Nos poucos dias em que ainda coincidiram, F. passou o tempo a tentar esconder-se de M., que andava pelos corredores a gritar bons-dias à esquerda e à direita, enquanto garantia, sempre em altas vozes, que sabia onde estava o colega e que havia de o encontrar. No escuro do armário das vassouras e dos detergentes, F. tremia, suava, tapava os ouvidos e foram dar com o pobre homem em posição fetal.

Teve um esgotamento nervoso e ainda passou por um internamento. Graças ao descanso, à terapia e à medicação, atingiu alguma tranquilidade, até ao momento em que um outro paciente, simpática e inconscientemente, lhe disse um alegre e firme “Bom dia!”

Comments

  1. JgMenos says:

    Muito bem!
    Sabe contar um história.´

    • António Fernando Nabais says:

      Ó coiso, tive tanto prazer em escrever esta treta e tinhas de vir infectar a caixa de comentários? Vai lá beijar o relicário onde guardas o metatarso do Botas!

      • JgMenos says:

        A intenção também foi essa: fazer-te expor o teu natural!

        Mesquinho, abrilesco, ressabiado…

        Nada disso exclui, ser uma história bem contada.

        • POIS! says:

          Muito bem!

          Pelo Menos, sabe cagar uma post.

          De pescada! (do saudoso SAPP)

          • António Fernando Nabais says:

            Assim está melhor, fascitazinho nojento do seu aventador favorito! Já me sinto mais lavado. Este comentário ficou num sítio estranho, mas é uma resposta ao “foleiro” com que o meu menos me mimoseou.

        • António Fernando Nabais says:

          Ó menos, as tuas críticas vêm de um região muito baixinha, são medalhas que uso com orgulho: uma excrescência como tu considerar que sou “mesquinho, abrilesco, ressabiado” é sinal de que estou no sítio certo, que é onde tu não estás. Se me queres atingir a sério, elogia-me – até tive de ir tomar banho, credo, que nojo!

          • JgMenos says:

            Hesito em chamar-te foleiro por não querer ofender quem honestamente dava ao fole para que música de órgão promovesse alguma elevação dos espíritos.

            Vai daí que a, mesquinho-abrilesco-ressabiado, só me ocorra acrescer o ignorar a tua miséria enquanto dela guardar memória.

      • POIS! says:

        Vá lá Nabais. Não seja chato.

        Quem sabe contar um história sabe, pelo Menos, contar dois história.

        Venha lá mais um história bem contado, carago!

  2. Filipe Bastos says:

    Bom texto, Nabais. Gostei também do do comboio e do piano.

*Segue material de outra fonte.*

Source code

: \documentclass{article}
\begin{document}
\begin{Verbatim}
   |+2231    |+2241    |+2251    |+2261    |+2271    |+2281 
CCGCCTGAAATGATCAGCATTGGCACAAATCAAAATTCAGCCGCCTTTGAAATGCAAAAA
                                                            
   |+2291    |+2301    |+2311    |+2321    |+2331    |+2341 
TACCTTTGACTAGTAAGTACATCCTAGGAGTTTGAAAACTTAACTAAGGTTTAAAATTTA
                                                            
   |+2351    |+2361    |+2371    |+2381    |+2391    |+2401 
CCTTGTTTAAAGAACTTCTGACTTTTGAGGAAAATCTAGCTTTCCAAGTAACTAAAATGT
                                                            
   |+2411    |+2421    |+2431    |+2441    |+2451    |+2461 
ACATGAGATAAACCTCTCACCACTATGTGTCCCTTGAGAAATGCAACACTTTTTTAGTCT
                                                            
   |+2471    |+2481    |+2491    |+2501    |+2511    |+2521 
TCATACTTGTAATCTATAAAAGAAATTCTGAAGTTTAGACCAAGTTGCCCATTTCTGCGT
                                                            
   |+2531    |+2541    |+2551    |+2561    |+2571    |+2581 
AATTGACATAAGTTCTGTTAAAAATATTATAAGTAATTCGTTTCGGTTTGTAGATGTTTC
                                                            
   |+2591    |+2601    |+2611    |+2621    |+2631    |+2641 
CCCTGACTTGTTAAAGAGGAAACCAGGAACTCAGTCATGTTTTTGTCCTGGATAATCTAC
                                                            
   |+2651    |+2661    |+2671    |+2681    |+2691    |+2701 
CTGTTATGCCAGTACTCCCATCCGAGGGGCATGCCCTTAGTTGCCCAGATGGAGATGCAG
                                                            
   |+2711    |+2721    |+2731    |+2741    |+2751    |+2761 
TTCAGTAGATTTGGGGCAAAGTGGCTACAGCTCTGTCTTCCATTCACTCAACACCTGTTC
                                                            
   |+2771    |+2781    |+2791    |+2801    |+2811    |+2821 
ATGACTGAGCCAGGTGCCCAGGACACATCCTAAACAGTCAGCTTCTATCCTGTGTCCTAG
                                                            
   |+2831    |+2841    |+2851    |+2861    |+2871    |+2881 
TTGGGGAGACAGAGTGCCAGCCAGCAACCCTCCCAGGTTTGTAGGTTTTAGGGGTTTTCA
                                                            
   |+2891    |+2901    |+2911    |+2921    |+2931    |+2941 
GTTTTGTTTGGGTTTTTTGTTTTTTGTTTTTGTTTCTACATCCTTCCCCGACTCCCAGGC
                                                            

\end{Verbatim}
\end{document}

    Este do prof lembrou-me um conto que li há muitos anos, salvo erro do Pitigrilli: todos os dias um homem era cumprimentado por outro no eléctrico. Ele respondia sempre ao cumprimento. Mas um dia pensou: “eu não o conheço! afinal quem é ele? porque me cumprimenta? isto não faz sentido nenhum!”.

    Deixou então de responder-lhe; o outro ficou varado. O homem passou a sofrer diariamente o olhar reprovador do outro. Tentou mudar de horas e de eléctrico. Debalde: o outro aparecia sempre. Começou a desesperar. Não sabia o que fazer. Não podia voltar a cumprimentá-lo: não havia volta atrás!

    Salvo erro (já o li há muito), teve finalmente paz: deixou de ver o outro. Veio a descobrir que morrera. Voltou a andar de eléctrico descansado, desta vez com um sorriso.